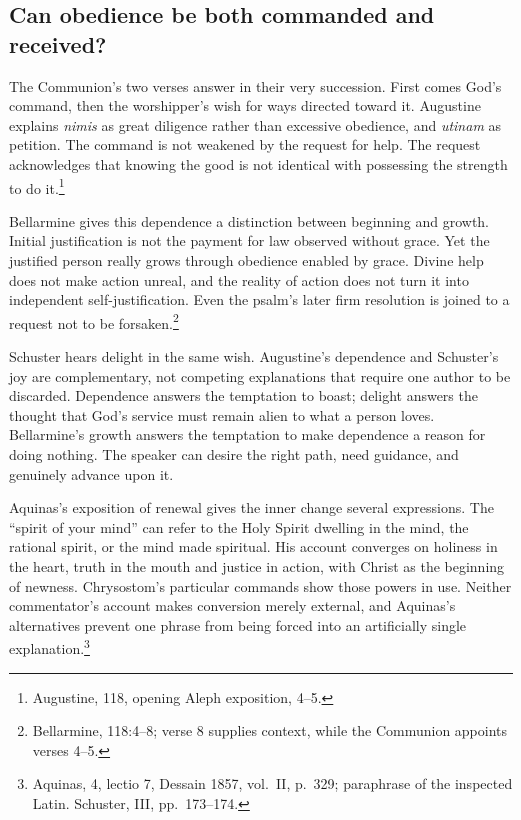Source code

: \subsection{Can obedience be both commanded and received?}

The Communion's two verses answer in their very succession.
First comes God's command, then the worshipper's wish for ways
directed toward it. Augustine explains \textit{nimis} as great
diligence rather than excessive obedience, and \textit{utinam}
as petition. The command is not weakened by the request for help.
The request acknowledges that knowing the good is not identical
with possessing the strength to do it.\footnote{Augustine,
 118, opening Aleph exposition, 4--5.}

Bellarmine gives this dependence a distinction between beginning
and growth. Initial justification is not the payment for law
observed without grace. Yet the justified person really grows
through obedience enabled by grace. Divine help does not make
action unreal, and the reality of action does not turn it into
independent self-justification. Even the psalm's later firm
resolution is joined to a request not to be forsaken.\footnote{Bellarmine,
 118:4--8; verse 8 supplies context, while the
Communion appoints verses 4--5.}

Schuster hears delight in the same wish. Augustine's dependence
and Schuster's joy are complementary, not competing explanations
that require one author to be discarded. Dependence answers the
temptation to boast; delight answers the thought that God's service
must remain alien to what a person loves. Bellarmine's growth
answers the temptation to make dependence a reason for doing
nothing. The speaker can desire the right path, need guidance,
and genuinely advance upon it.

Aquinas's exposition of renewal gives the inner change several
expressions. The ``spirit of your mind'' can refer to the Holy
Spirit dwelling in the mind, the rational spirit, or the mind
made spiritual. His account converges on holiness in the heart,
truth in the mouth and justice in action, with Christ as the
beginning of newness. Chrysostom's particular commands show those
powers in use. Neither commentator's account makes conversion
merely external, and Aquinas's alternatives prevent one phrase
from being forced into an artificially single explanation.\footnote{Aquinas,  4, lectio 7, Dessain
1857, vol.~II, p.~329; paraphrase of the inspected Latin.
Schuster,  III, pp.~173--174.}

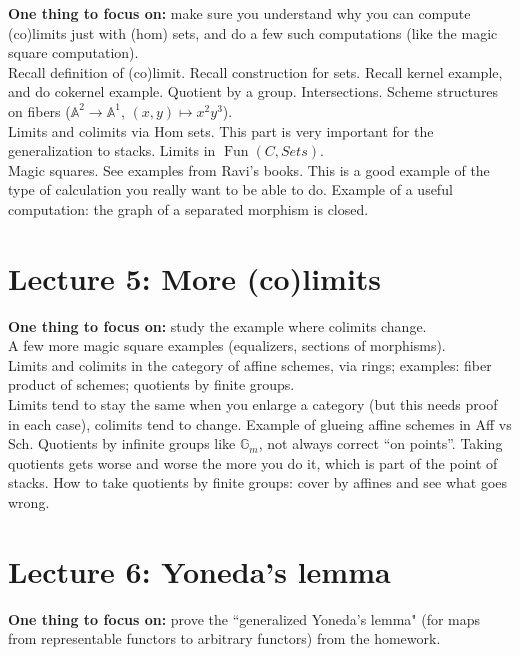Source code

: \documentclass[12pt]{article}
\newcommand{\A}{{\mathbb A}}
\DeclareMathOperator{\Fun}{Fun}
\begin{document}
\textbf{One thing to focus on:} make sure you understand why you can compute (co)limits just with (hom) sets, and do a few such computations (like the magic square computation).
\\

Recall definition of (co)limit. Recall construction for sets. Recall kernel example, and do cokernel example.  Quotient by a group. Intersections. Scheme structures on fibers ($\A^2 \to \A^1$, $(x,y) \mapsto x^2 y^3$).
\\

Limits and colimits via Hom sets. This part is very important for the generalization to stacks. Limits in $\Fun(C,Sets)$.
\\

Magic squares. See examples from Ravi's books. This is a good example of the type of calculation you really want to be able to do. Example of a useful computation: the graph of a separated morphism is closed.
\\

\newpage
\section{Lecture 5: More (co)limits}
\textbf{One thing to focus on:} study the example where colimits change.
\\

A few more magic square examples (equalizers, sections of morphisms).
\\


Limits and colimits in the category of affine schemes, via rings; examples: fiber product of schemes; quotients by finite groups.
\\

Limits tend to stay the same when you enlarge a category (but this needs proof in each case), colimits tend to change. Example of glueing affine schemes in Aff vs Sch. Quotients by infinite groups like $\mathbb{G}_m$, not always correct ``on points''. Taking quotients gets worse and worse the more you do it, which is part of the point of stacks. How to take quotients by finite groups: cover by affines and see what goes wrong.
\\


\newpage
\section{Lecture 6: Yoneda's lemma}
\textbf{One thing to focus on:} prove the ``generalized Yoneda's lemma" (for maps from representable functors to arbitrary functors) from the homework. 
\\
\end{document}
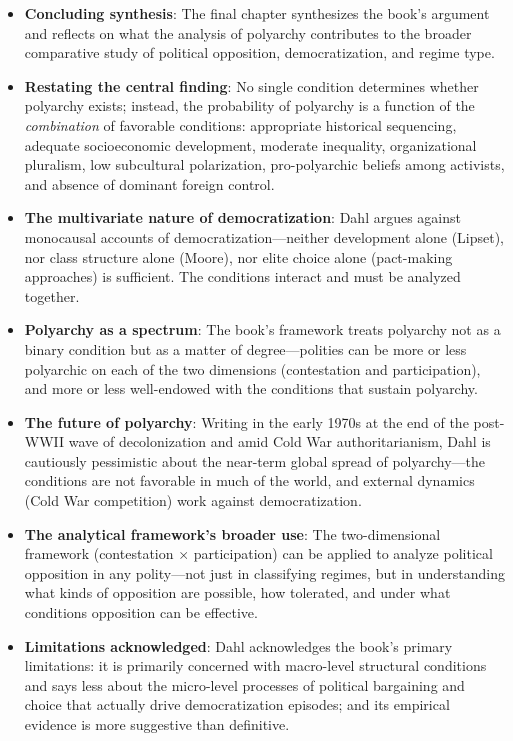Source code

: \documentclass[12pt]{article}
\begin{document}
\begin{itemize}[leftmargin=*, itemsep=4pt]
    \item \textbf{Concluding synthesis}: The final chapter synthesizes the book's argument and reflects on what the analysis of polyarchy contributes to the broader comparative study of political opposition, democratization, and regime type.
    \item \textbf{Restating the central finding}: No single condition determines whether polyarchy exists; instead, the probability of polyarchy is a function of the \emph{combination} of favorable conditions: appropriate historical sequencing, adequate socioeconomic development, moderate inequality, organizational pluralism, low subcultural polarization, pro-polyarchic beliefs among activists, and absence of dominant foreign control.
    \item \textbf{The multivariate nature of democratization}: Dahl argues against monocausal accounts of democratization---neither development alone (Lipset), nor class structure alone (Moore), nor elite choice alone (pact-making approaches) is sufficient. The conditions interact and must be analyzed together.
    \item \textbf{Polyarchy as a spectrum}: The book's framework treats polyarchy not as a binary condition but as a matter of degree---polities can be more or less polyarchic on each of the two dimensions (contestation and participation), and more or less well-endowed with the conditions that sustain polyarchy.
    \item \textbf{The future of polyarchy}: Writing in the early 1970s at the end of the post-WWII wave of decolonization and amid Cold War authoritarianism, Dahl is cautiously pessimistic about the near-term global spread of polyarchy---the conditions are not favorable in much of the world, and external dynamics (Cold War competition) work against democratization.
    \item \textbf{The analytical framework's broader use}: The two-dimensional framework (contestation $\times$ participation) can be applied to analyze political opposition in any polity---not just in classifying regimes, but in understanding what kinds of opposition are possible, how tolerated, and under what conditions opposition can be effective.
    \item \textbf{Limitations acknowledged}: Dahl acknowledges the book's primary limitations: it is primarily concerned with macro-level structural conditions and says less about the micro-level processes of political bargaining and choice that actually drive democratization episodes; and its empirical evidence is more suggestive than definitive.

\end{itemize}
\end{document}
※
All of the listing above has to be reproduced exactly, though without its images.

Source code

: \subsection{Can obedience be both commanded and received?}

The Communion's two verses answer in their very succession.
First comes God's command, then the worshipper's wish for ways
directed toward it. Augustine explains \textit{nimis} as great
diligence rather than excessive obedience, and \textit{utinam}
as petition. The command is not weakened by the request for help.
The request acknowledges that knowing the good is not identical
with possessing the strength to do it.\footnote{Augustine,
 118, opening Aleph exposition, 4--5.}

Bellarmine gives this dependence a distinction between beginning
and growth. Initial justification is not the payment for law
observed without grace. Yet the justified person really grows
through obedience enabled by grace. Divine help does not make
action unreal, and the reality of action does not turn it into
independent self-justification. Even the psalm's later firm
resolution is joined to a request not to be forsaken.\footnote{Bellarmine,
 118:4--8; verse 8 supplies context, while the
Communion appoints verses 4--5.}

Schuster hears delight in the same wish. Augustine's dependence
and Schuster's joy are complementary, not competing explanations
that require one author to be discarded. Dependence answers the
temptation to boast; delight answers the thought that God's service
must remain alien to what a person loves. Bellarmine's growth
answers the temptation to make dependence a reason for doing
nothing. The speaker can desire the right path, need guidance,
and genuinely advance upon it.

Aquinas's exposition of renewal gives the inner change several
expressions. The ``spirit of your mind'' can refer to the Holy
Spirit dwelling in the mind, the rational spirit, or the mind
made spiritual. His account converges on holiness in the heart,
truth in the mouth and justice in action, with Christ as the
beginning of newness. Chrysostom's particular commands show those
powers in use. Neither commentator's account makes conversion
merely external, and Aquinas's alternatives prevent one phrase
from being forced into an artificially single explanation.\footnote{Aquinas,  4, lectio 7, Dessain
1857, vol.~II, p.~329; paraphrase of the inspected Latin.
Schuster,  III, pp.~173--174.}

Source code

: \documentclass[12pt]{article}
\newcommand{\A}{{\mathbb A}}
\DeclareMathOperator{\Fun}{Fun}
\begin{document}
\textbf{One thing to focus on:} make sure you understand why you can compute (co)limits just with (hom) sets, and do a few such computations (like the magic square computation).
\\

Recall definition of (co)limit. Recall construction for sets. Recall kernel example, and do cokernel example.  Quotient by a group. Intersections. Scheme structures on fibers ($\A^2 \to \A^1$, $(x,y) \mapsto x^2 y^3$).
\\

Limits and colimits via Hom sets. This part is very important for the generalization to stacks. Limits in $\Fun(C,Sets)$.
\\

Magic squares. See examples from Ravi's books. This is a good example of the type of calculation you really want to be able to do. Example of a useful computation: the graph of a separated morphism is closed.
\\

\newpage
\section{Lecture 5: More (co)limits}
\textbf{One thing to focus on:} study the example where colimits change.
\\

A few more magic square examples (equalizers, sections of morphisms).
\\


Limits and colimits in the category of affine schemes, via rings; examples: fiber product of schemes; quotients by finite groups.
\\

Limits tend to stay the same when you enlarge a category (but this needs proof in each case), colimits tend to change. Example of glueing affine schemes in Aff vs Sch. Quotients by infinite groups like $\mathbb{G}_m$, not always correct ``on points''. Taking quotients gets worse and worse the more you do it, which is part of the point of stacks. How to take quotients by finite groups: cover by affines and see what goes wrong.
\\


\newpage
\section{Lecture 6: Yoneda's lemma}
\textbf{One thing to focus on:} prove the ``generalized Yoneda's lemma" (for maps from representable functors to arbitrary functors) from the homework. 
\\
\end{document}
Source code

: \documentclass[12pt]{article}
\begin{document}
\begin{itemize}[leftmargin=*, itemsep=4pt]
    \item \textbf{Concluding synthesis}: The final chapter synthesizes the book's argument and reflects on what the analysis of polyarchy contributes to the broader comparative study of political opposition, democratization, and regime type.
    \item \textbf{Restating the central finding}: No single condition determines whether polyarchy exists; instead, the probability of polyarchy is a function of the \emph{combination} of favorable conditions: appropriate historical sequencing, adequate socioeconomic development, moderate inequality, organizational pluralism, low subcultural polarization, pro-polyarchic beliefs among activists, and absence of dominant foreign control.
    \item \textbf{The multivariate nature of democratization}: Dahl argues against monocausal accounts of democratization---neither development alone (Lipset), nor class structure alone (Moore), nor elite choice alone (pact-making approaches) is sufficient. The conditions interact and must be analyzed together.
    \item \textbf{Polyarchy as a spectrum}: The book's framework treats polyarchy not as a binary condition but as a matter of degree---polities can be more or less polyarchic on each of the two dimensions (contestation and participation), and more or less well-endowed with the conditions that sustain polyarchy.
    \item \textbf{The future of polyarchy}: Writing in the early 1970s at the end of the post-WWII wave of decolonization and amid Cold War authoritarianism, Dahl is cautiously pessimistic about the near-term global spread of polyarchy---the conditions are not favorable in much of the world, and external dynamics (Cold War competition) work against democratization.
    \item \textbf{The analytical framework's broader use}: The two-dimensional framework (contestation $\times$ participation) can be applied to analyze political opposition in any polity---not just in classifying regimes, but in understanding what kinds of opposition are possible, how tolerated, and under what conditions opposition can be effective.
    \item \textbf{Limitations acknowledged}: Dahl acknowledges the book's primary limitations: it is primarily concerned with macro-level structural conditions and says less about the micro-level processes of political bargaining and choice that actually drive democratization episodes; and its empirical evidence is more suggestive than definitive.

\end{itemize}
\end{document}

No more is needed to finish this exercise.